When we are in the city, inching through traffic, shielding ourselves from passers-by, or caught in a web of work or social stress, we can lose what it means to be present.
Every moment is an opportunity to build on the last and to rise to the next, but how many moments do we consistently acknowledge and embrace? I think the more present we feel, the more we know we are living, and the less anxiety we feel about dying. Maybe a fear of death is more about a fear of running out of time, and not feeling truly connected to our present moment.
Living feels really good when we are living for ourselves. We often get caught up in the cycle of giving ourtime and energy away to others before reserving any for ourselves.
I also know we want balance. That search for and perfection of balance around us and in us is, some believe, what our journey is all about. I love getting outdoors, but don’t experience it as often as I’d like. It’s a funny thing to live in and love a big city, but to also strongly feel the call of the mountains.

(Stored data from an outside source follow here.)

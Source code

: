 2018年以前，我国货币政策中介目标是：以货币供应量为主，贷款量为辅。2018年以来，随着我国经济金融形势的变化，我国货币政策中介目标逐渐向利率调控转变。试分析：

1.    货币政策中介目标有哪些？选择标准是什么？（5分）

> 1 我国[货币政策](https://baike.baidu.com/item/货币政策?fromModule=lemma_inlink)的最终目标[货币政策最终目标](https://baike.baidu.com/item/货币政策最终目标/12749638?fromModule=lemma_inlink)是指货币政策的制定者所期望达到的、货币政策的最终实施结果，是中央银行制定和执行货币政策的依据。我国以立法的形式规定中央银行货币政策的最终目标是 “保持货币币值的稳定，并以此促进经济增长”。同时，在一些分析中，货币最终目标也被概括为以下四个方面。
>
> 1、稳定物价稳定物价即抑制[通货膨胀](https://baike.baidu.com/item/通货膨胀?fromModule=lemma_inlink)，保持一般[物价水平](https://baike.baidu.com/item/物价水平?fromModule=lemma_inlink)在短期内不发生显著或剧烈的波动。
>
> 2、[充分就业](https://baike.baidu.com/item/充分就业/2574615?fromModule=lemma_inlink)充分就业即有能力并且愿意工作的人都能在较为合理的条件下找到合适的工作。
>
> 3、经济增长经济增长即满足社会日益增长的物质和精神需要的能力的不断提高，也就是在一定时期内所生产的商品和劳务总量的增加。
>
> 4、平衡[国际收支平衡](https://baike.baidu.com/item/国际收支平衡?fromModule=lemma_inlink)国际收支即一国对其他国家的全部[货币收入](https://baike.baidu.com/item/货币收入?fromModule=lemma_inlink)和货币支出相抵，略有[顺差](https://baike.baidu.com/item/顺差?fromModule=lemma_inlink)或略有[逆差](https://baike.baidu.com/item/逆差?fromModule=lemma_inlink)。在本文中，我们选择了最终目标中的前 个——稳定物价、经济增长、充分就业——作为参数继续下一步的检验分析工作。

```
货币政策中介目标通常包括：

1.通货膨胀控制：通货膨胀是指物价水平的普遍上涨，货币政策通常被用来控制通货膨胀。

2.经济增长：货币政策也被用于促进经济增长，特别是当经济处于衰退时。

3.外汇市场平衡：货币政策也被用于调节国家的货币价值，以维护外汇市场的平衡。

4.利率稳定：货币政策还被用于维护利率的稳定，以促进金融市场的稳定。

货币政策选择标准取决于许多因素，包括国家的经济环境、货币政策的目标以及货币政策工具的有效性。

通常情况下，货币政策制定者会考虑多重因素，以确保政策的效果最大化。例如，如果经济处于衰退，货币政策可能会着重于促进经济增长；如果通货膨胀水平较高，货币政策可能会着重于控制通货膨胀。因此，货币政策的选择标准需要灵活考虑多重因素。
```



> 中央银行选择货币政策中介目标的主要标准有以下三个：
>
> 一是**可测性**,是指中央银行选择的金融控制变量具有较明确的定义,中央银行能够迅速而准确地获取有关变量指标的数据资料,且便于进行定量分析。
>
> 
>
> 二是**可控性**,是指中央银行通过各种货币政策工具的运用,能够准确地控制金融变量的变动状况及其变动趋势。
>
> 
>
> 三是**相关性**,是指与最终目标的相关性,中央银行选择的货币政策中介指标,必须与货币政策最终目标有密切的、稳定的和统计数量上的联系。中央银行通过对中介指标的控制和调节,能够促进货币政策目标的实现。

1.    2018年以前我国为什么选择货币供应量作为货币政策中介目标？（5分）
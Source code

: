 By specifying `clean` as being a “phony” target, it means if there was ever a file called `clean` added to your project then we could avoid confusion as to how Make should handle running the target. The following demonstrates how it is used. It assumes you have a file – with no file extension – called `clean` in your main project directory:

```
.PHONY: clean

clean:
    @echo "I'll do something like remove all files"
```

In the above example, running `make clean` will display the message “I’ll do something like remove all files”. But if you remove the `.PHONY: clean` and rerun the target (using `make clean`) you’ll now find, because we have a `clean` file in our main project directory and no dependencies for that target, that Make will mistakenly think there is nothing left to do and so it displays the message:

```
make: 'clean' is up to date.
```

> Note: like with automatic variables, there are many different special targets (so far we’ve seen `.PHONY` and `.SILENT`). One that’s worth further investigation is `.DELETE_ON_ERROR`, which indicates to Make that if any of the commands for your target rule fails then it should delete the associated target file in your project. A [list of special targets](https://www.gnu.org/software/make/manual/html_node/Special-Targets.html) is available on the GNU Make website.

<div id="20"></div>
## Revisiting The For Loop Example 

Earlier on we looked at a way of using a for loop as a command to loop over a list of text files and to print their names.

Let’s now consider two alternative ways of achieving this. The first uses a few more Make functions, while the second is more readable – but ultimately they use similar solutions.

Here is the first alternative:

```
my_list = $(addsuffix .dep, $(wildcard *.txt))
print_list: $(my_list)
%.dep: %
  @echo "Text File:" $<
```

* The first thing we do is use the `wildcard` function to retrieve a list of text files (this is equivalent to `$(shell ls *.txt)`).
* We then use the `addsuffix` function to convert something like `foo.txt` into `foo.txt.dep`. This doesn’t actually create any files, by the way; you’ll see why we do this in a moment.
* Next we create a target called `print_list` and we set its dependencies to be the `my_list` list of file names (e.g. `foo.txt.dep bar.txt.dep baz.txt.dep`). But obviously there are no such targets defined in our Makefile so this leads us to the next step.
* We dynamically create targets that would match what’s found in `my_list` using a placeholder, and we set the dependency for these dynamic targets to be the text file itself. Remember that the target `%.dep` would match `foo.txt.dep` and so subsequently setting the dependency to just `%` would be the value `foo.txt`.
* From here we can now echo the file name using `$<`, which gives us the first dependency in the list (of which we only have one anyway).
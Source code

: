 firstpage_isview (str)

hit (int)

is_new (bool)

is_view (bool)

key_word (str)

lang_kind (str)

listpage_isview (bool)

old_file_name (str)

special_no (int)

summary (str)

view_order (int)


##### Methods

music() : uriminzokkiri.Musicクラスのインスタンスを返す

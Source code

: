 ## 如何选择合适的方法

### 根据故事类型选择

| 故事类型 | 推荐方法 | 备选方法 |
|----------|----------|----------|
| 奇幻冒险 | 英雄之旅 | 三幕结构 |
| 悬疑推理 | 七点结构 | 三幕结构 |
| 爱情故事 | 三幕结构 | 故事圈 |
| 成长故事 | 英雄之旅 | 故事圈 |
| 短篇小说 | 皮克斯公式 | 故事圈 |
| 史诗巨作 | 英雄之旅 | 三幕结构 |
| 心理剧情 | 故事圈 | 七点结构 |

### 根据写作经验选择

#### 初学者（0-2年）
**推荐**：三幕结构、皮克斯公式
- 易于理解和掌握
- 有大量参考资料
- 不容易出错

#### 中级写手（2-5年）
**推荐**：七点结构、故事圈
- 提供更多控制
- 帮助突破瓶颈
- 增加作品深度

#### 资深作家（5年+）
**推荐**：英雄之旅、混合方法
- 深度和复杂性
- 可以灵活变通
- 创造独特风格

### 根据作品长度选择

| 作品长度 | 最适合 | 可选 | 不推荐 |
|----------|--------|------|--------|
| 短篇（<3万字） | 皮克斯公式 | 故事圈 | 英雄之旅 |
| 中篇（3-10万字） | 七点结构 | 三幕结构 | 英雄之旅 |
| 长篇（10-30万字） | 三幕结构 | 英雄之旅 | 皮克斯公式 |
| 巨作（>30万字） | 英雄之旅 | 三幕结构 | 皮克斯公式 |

I have this dream to backpack the Pacific Crest Trail (PCT) up the western part of North America. I don’t know when this will happen, or if I’ll be able to accomplish the entire trek, but my visions of hiking in the mountains are complimented by thoughts of camping along the way, marching through varying scenery, and developing an increased self-reliance.
As I think about ways to promote and intensify my own awareness, I think about small things that help me become more mindful of myself, my environment, and the relationship between both. Below is a list of suggestions designed to make the most of our time outdoors, but they can be applied wherever is helpful. They’re ideas to help us reconnect and recharge, whether solo or with others:
Practice self-kindness.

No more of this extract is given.